The newspapers argued that the requested information was necessary to verify the identities of public employees involved in their articles.
“The way we utilize, and I think most journalistic organizations, utilize dates of birth is to try to identify,” said Joe Worley, executive director of the Tulsa World. “We keep databases internally to use as a reporting tool for our reporters to find and locate people.”
The court’s decision upheld a 2009 state attorney general opinion that stated that it is up to each employing agency to conduct a balancing test to determine whether releasing the employee’s birth date is an unwarranted invasion of his or her personal privacy.
Worley said that both The Oklahoman and the Tulsa World are working to file an appeal.

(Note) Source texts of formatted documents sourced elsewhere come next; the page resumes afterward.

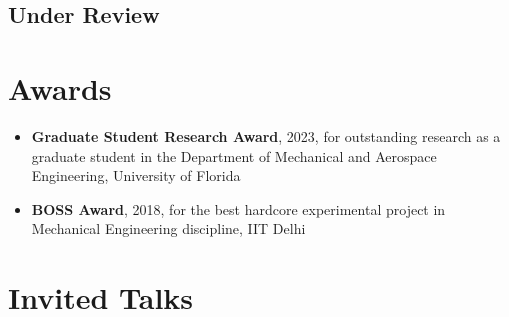 \documentclass[10pt, letterpaper]{article}
\begin{document}
\subsection*{Under Review}
\printbibliography[keyword=underreview, heading=none, resetnumbers=false]

\section{Awards}

\begin{itemize}
    \item \textbf{Graduate Student Research Award}, 2023, for outstanding research as a graduate student in the Department of Mechanical and Aerospace Engineering, University of Florida
    \item \textbf{BOSS Award}, 2018, for the best hardcore experimental project in Mechanical Engineering discipline, IIT Delhi
\end{itemize}

\section{Invited Talks}
\end{document}
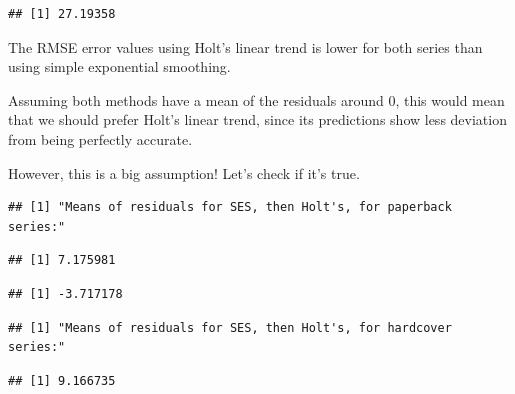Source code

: \documentclass[]{book}
\newenvironment{Shaded}{\begin{snugshade}}{\end{snugshade}}
\newcommand{\KeywordTok}[1]{\textcolor[rgb]{0.13,0.29,0.53}{\textbf{#1}}}
\newcommand{\NormalTok}[1]{#1}
\newcommand{\OperatorTok}[1]{\textcolor[rgb]{0.81,0.36,0.00}{\textbf{#1}}}
\begin{document}
\begin{verbatim}
## [1] 27.19358
\end{verbatim}

The RMSE error values using Holt's linear trend is lower for both series than using simple exponential smoothing.

Assuming both methods have a mean of the residuals around 0, this would mean that we should prefer Holt's linear trend, since its predictions show less deviation from being perfectly accurate.

However, this is a big assumption! Let's check if it's true.

\begin{verbatim}
## [1] "Means of residuals for SES, then Holt's, for paperback series:"
\end{verbatim}

\begin{Shaded}
\end{Shaded}

\begin{verbatim}
## [1] 7.175981
\end{verbatim}

\begin{Shaded}
\end{Shaded}

\begin{verbatim}
## [1] -3.717178
\end{verbatim}

\begin{verbatim}
## [1] "Means of residuals for SES, then Holt's, for hardcover series:"
\end{verbatim}

\begin{Shaded}
\end{Shaded}

\begin{verbatim}
## [1] 9.166735
\end{verbatim}
\end{document}
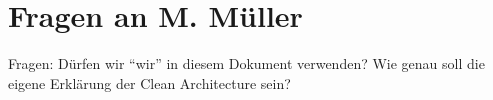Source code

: \newpage
\titlespacing*{\chapter}{0pt}{-30mm}{10pt}
  
\chapter{Fragen an M. Müller}
\pagestyle{scrheadings}
\clearscrheadfoot
{}
\setcounter{page}{9}
\ofoot[\pagemark]{\pagemark}
\onehalfspacing

Fragen: Dürfen wir \enquote{wir} in diesem Dokument verwenden? Wie genau soll die eigene Erklärung der Clean Architecture sein?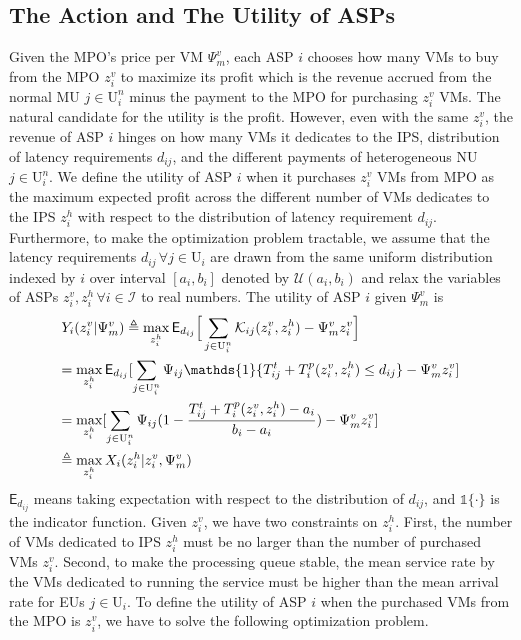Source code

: \documentclass[conference]{IEEEtran}
\begin{document}
\subsection{The Action and The Utility of ASPs}
Given the MPO's price per VM $\Psi_m^v$, each ASP $i$ chooses how many VMs to buy from the MPO $z_i^v$ to maximize its profit which is the revenue accrued from the normal MU $j \in \mathrm{U}_i^n$ minus the payment to the MPO for purchasing $z_i^v$ VMs. The natural candidate for the utility is the profit. However, even with the same $z_i^v$, the revenue of ASP $i$ hinges on how many VMs it dedicates to the IPS, distribution of latency requirements $d_{ij}$, and the different payments of heterogeneous NU $j \in \mathrm{U}_i^n$. We define the utility of ASP $i$ when it purchases $z_i^v$ VMs from MPO as the maximum expected profit across the different number of VMs dedicates to the IPS $z_i^h$ with respect to the distribution of latency requirement $d_{ij}$. Furthermore, to make the optimization problem tractable, we assume that the latency requirements $d_{ij} \, \forall j \in \mathrm{U}_i$ are drawn from the same uniform distribution indexed by $i$ over interval $[a_i, b_i]$ denoted by $\mathcal{U}(a_i,b_i)$ and relax the variables of ASPs $z_i^v, z_i^h \, \forall i \in \mathcal{I}$ to real numbers. The utility of ASP $i$ given $\Psi_m^v$ is
\begin{align}
&Y_i(z_i^v|\Psi_m^v) \triangleq \max_{z_i^h} \mathsf{E}_{d_{ij}}\Big[\sum_{j \in \mathrm{U}_i^n} \mathcal{K}_{ij}(z_i^v, z_i^h) - \Psi_m^v z_i^v\Big] \\
&\hspace*{-1mm}=\max_{z_i^h} \mathsf{E}_{d_{ij}}[\sum_{j \in \mathrm{U}_i^n}\Psi_{ij}\mathds{1}\{T_{ij}^t + T_i^p(z_i^v, z_i^h) \leq d_{ij}\} - \Psi_m^vz_i^v] \nonumber \\
&\hspace*{-1mm}=\max_{z_i^h} [\sum_{j \in \mathrm{U}_i^n}\Psi_{ij}(1-\frac{T_{ij}^t + T_i^p(z_i^v, z_i^h)-a_i}{b_i-a_i}) - \Psi_m^vz_i^v] \label{eqn:asp_def_subobjective_unfold} \\
&\hspace*{-1mm}\triangleq \max_{z_i^h} X_i(z_i^h|z_i^v,\Psi_m^v) \label{eqn:asp_def_subobjective}
\end{align}
$\mathsf{E}_{d_{ij}}$ means taking expectation with respect to the distribution of $d_{ij}$, and $\mathds{1}\{\cdot\}$ is the indicator function. Given $z_i^v$, we have two constraints on $z_i^h$. First, the number of VMs dedicated to IPS $z_i^h$ must be no larger than the number of purchased VMs $z_i^v$. Second, to make the processing queue stable, the mean service rate by the VMs dedicated to running the service must be higher than the mean arrival rate for EUs $j \in \mathrm{U}_i$. To define the utility of ASP $i$ when the purchased VMs from the MPO is $z_i^v$, we have to solve the following optimization problem.
\end{document}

"We believe the records are open records as a matter of law and that if there is a balancing test, the balancing of the media’s right to know and right to use date of birth as a news gathering tool is so critical that it overwhelms any privacy interest a state employee might have in keeping their date of birth private or confidential," said Shaad Titus, an attorney for the Tulsa World.
"It is the only way of a newspaper to distinguish between the 30,000 state employees that have the identical name of people who are on the voter registration record in the state of Oklahoma," he continued.
The opinion also stated that the agency should make the determination “without notice and hearing to the employee,” because there is no due process right for the employee under the state’s Open Records Act.
Donelson, however, said that the OPEA believes each employee has a right to be notified if their agency is determining whether to disclose their information and he also stressed a concern about having each agency make a decision independently.
“The problem is that each agency has to make that determination and in this particular case, you end up with a situation where one agency may disclose it and another would not and therefore state employees are being treated differently for no rational basis whatsoever,” he said.
The OPEA plans to appeal that issue to the state Supreme Court.
The Reporters Committee for Freedom of the Press and five other media organizations joined a friend-of-the-court brief filed in the Oklahoma district court, asking the court to find in favor of disclosing the information.